• [WHAT YOU WILL DO]: Starting at the line below holding "To indicate a" and stopping at the line holding "by the hexadecimal", print every line exactly, both ends included, and leave the rest out.

• [DATA FOR ANALYSIS]:
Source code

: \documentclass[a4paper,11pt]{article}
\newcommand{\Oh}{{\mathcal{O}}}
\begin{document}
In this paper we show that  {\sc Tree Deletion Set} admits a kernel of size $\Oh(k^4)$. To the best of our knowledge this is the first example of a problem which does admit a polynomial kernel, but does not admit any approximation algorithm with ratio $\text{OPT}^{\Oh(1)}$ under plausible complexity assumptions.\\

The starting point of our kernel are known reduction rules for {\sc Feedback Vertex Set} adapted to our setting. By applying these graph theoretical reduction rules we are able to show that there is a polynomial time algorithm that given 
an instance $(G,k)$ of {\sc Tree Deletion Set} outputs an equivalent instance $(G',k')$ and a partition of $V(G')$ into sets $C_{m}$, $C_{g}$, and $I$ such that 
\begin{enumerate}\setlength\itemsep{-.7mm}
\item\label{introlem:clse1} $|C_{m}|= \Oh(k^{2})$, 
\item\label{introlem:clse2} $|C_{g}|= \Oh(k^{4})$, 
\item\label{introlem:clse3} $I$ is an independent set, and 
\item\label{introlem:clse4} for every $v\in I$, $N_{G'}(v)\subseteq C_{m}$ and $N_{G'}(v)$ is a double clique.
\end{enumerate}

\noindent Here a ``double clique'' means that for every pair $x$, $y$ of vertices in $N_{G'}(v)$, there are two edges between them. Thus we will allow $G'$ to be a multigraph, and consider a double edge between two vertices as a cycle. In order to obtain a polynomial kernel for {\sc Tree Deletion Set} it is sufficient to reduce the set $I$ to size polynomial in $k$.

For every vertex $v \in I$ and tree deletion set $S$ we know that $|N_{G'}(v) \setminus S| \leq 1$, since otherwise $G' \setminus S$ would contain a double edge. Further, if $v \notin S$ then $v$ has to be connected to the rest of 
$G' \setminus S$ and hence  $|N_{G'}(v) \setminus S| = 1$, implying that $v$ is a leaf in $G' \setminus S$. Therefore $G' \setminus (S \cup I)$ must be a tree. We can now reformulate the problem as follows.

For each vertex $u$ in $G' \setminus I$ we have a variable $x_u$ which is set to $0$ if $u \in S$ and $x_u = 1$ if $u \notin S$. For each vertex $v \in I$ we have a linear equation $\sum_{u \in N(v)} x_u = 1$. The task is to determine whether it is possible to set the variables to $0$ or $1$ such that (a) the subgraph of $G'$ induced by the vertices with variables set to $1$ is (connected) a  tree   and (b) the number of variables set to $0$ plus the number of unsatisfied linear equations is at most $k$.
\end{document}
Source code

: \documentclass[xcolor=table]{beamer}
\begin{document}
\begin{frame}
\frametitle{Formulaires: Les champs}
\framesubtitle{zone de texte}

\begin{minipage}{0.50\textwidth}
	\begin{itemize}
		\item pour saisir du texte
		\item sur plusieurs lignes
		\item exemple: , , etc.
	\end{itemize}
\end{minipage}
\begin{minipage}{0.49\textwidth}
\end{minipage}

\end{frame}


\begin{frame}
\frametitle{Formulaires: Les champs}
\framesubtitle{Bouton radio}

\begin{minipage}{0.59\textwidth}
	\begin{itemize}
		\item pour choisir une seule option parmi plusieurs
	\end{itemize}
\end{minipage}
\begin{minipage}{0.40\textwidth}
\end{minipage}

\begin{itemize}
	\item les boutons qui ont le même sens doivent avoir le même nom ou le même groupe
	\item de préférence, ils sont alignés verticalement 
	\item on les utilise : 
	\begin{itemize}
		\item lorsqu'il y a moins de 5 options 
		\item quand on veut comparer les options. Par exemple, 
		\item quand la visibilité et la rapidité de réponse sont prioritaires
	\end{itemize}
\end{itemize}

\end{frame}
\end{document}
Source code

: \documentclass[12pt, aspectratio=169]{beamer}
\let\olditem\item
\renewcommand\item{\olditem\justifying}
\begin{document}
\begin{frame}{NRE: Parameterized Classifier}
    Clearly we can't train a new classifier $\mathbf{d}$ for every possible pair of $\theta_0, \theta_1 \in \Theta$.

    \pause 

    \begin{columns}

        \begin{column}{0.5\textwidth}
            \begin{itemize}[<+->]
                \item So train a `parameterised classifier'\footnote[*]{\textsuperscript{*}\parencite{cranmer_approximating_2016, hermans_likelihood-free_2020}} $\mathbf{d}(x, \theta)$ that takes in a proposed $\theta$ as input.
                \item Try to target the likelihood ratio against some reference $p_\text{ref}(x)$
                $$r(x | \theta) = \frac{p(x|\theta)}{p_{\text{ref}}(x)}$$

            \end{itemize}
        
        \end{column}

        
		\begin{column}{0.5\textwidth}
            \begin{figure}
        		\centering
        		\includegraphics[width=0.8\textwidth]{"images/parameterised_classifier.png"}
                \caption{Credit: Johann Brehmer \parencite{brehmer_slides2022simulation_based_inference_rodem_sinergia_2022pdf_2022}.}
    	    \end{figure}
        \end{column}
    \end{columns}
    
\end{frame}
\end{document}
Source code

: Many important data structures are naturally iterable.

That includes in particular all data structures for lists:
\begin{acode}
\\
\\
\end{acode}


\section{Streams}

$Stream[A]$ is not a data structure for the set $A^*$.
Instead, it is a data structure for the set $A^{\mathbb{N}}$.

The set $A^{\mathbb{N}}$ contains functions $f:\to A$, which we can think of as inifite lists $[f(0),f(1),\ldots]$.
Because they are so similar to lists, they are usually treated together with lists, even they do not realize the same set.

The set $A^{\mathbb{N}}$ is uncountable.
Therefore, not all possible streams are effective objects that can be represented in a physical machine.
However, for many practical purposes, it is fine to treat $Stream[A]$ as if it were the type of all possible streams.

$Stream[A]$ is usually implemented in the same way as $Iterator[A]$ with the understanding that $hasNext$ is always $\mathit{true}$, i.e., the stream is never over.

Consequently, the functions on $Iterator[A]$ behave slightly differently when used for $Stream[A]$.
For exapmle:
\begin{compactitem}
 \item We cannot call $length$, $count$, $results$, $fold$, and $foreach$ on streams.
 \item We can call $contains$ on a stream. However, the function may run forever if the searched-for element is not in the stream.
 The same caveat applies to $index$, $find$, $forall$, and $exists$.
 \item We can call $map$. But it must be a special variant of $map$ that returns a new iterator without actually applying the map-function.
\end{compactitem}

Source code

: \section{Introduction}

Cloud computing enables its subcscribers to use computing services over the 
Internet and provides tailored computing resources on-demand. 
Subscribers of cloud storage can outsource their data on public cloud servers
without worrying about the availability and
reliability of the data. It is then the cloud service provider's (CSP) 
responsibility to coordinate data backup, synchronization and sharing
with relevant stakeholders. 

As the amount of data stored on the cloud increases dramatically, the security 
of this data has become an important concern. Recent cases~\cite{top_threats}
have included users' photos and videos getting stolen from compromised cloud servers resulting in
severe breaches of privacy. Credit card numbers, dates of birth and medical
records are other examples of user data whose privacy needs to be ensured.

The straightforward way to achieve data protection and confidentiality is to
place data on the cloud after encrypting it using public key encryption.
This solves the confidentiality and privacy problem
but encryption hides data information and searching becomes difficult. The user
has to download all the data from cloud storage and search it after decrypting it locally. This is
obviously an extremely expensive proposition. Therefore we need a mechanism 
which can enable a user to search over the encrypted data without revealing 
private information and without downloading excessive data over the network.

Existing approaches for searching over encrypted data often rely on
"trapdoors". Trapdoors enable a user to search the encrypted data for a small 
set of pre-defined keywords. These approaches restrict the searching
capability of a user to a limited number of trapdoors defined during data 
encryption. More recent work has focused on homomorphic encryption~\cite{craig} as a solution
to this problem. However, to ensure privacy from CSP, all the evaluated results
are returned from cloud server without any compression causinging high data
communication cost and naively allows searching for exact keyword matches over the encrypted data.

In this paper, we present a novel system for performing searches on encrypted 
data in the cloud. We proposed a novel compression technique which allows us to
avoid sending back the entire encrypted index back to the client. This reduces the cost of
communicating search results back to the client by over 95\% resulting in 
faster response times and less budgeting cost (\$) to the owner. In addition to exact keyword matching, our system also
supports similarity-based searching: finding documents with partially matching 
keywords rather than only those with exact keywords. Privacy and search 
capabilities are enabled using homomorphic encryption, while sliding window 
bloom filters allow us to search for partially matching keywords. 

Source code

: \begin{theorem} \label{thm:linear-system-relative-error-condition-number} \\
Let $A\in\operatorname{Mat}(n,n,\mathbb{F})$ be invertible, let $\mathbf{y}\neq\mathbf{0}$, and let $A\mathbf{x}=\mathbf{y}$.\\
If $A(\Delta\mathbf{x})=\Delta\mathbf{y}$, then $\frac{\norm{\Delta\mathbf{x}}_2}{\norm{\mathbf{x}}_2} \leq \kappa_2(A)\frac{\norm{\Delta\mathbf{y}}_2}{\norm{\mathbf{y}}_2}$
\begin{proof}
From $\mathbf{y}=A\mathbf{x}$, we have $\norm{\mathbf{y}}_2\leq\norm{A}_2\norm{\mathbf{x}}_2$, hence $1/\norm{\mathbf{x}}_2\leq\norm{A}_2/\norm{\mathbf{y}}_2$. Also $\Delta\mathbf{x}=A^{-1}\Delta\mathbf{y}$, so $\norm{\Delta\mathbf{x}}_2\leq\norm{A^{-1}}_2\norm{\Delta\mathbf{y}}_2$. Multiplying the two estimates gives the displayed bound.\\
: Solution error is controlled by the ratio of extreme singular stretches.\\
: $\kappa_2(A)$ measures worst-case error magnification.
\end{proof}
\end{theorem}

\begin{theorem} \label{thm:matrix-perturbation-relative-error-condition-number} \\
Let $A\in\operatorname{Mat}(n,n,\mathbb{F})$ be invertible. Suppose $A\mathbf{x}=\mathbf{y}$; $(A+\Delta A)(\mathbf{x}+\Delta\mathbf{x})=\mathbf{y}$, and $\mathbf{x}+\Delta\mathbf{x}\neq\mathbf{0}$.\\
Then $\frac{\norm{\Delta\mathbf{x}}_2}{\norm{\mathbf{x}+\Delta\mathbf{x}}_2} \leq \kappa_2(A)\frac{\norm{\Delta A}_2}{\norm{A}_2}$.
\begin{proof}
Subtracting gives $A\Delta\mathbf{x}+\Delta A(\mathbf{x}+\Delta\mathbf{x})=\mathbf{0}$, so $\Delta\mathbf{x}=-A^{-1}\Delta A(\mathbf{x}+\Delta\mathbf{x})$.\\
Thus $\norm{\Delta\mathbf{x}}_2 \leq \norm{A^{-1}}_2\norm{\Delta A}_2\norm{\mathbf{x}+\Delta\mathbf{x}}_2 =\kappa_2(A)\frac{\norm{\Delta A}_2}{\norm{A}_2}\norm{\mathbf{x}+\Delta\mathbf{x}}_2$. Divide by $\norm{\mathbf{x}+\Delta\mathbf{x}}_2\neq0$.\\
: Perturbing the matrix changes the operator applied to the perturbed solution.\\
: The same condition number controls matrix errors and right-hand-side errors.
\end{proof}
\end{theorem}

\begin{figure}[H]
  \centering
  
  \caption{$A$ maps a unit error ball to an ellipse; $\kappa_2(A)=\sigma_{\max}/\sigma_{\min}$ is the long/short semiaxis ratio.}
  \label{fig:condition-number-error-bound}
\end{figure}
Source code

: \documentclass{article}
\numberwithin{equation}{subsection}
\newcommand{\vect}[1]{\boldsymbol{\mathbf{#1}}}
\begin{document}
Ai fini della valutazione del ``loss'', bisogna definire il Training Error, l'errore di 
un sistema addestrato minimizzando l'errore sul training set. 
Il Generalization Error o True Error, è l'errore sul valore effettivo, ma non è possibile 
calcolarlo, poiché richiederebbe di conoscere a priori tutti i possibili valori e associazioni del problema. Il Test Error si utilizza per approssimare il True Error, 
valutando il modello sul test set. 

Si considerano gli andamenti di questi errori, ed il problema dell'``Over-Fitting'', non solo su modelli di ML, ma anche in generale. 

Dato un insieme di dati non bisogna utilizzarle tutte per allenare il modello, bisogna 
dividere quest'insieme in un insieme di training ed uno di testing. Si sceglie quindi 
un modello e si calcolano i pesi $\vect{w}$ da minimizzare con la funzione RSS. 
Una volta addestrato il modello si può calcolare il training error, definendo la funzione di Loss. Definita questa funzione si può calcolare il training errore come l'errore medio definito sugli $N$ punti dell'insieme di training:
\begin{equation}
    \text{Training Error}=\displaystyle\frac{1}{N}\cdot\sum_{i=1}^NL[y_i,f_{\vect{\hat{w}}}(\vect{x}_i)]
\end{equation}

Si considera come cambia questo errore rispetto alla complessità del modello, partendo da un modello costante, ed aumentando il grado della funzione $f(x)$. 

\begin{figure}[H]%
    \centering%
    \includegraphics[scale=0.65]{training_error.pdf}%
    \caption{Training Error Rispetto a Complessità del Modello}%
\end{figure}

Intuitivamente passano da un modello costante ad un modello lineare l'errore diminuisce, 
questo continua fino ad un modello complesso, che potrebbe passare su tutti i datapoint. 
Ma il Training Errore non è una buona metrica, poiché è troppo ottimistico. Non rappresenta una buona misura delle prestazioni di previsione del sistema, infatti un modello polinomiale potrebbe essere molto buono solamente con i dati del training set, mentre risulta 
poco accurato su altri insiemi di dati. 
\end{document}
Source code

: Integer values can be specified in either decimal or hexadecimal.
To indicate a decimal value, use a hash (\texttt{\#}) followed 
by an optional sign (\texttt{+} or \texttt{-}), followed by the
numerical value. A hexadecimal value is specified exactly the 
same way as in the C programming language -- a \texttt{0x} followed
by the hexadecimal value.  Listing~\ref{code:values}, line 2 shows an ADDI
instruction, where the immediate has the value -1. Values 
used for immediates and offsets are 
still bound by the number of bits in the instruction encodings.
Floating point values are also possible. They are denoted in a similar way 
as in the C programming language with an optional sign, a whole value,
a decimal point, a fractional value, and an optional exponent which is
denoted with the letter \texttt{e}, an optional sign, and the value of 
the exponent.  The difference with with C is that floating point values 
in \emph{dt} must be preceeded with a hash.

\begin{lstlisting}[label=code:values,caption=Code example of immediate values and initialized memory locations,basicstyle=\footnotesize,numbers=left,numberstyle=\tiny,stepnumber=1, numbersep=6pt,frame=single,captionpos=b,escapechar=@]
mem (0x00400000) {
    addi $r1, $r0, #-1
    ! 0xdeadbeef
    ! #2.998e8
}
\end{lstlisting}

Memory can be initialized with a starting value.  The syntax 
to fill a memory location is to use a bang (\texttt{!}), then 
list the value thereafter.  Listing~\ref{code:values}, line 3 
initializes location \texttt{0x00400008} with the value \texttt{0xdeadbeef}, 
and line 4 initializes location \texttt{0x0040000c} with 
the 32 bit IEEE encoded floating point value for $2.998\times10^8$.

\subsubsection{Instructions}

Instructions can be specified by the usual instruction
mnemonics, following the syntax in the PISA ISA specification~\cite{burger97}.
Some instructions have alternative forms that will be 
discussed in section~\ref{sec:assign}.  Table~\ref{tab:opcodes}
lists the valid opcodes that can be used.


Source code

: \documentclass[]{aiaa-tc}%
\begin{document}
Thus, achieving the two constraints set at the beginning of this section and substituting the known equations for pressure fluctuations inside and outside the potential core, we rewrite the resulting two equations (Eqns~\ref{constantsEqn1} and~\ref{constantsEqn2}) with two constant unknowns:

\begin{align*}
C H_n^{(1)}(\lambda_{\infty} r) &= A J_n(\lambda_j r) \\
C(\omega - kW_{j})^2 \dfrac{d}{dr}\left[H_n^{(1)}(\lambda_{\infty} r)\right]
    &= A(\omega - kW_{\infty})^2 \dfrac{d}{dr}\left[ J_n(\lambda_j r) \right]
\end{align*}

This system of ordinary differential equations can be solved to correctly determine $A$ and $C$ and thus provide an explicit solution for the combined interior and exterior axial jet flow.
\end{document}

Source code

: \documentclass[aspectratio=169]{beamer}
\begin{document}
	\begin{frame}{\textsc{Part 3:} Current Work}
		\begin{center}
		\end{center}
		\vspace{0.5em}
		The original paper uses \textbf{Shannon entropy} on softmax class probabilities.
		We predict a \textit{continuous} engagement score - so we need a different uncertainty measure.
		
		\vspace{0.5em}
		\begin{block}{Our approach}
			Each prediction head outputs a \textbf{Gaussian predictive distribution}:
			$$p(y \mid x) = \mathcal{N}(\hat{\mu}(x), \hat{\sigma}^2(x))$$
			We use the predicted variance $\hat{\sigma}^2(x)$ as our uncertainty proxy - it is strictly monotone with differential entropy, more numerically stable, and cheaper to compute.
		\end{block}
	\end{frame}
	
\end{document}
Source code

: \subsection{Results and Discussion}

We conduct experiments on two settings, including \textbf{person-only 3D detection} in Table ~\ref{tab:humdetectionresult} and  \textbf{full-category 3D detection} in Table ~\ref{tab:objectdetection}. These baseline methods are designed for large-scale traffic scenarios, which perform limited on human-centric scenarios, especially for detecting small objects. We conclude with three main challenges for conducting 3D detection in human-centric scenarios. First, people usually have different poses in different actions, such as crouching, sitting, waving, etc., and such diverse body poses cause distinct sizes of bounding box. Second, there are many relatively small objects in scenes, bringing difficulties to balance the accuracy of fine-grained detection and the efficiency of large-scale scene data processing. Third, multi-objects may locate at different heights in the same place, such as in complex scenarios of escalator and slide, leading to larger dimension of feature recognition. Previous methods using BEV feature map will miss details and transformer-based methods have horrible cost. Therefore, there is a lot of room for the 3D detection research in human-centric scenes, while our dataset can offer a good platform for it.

• [SOLUTION TO THIS EXERCISE]:
To indicate a decimal value, use a hash (\texttt{\#}) followed 
by an optional sign (\texttt{+} or \texttt{-}), followed by the
numerical value. A hexadecimal value is specified exactly the 
same way as in the C programming language -- a \texttt{0x} followed
by the hexadecimal value.  Listing~\ref{code:values}, line 2 shows an ADDI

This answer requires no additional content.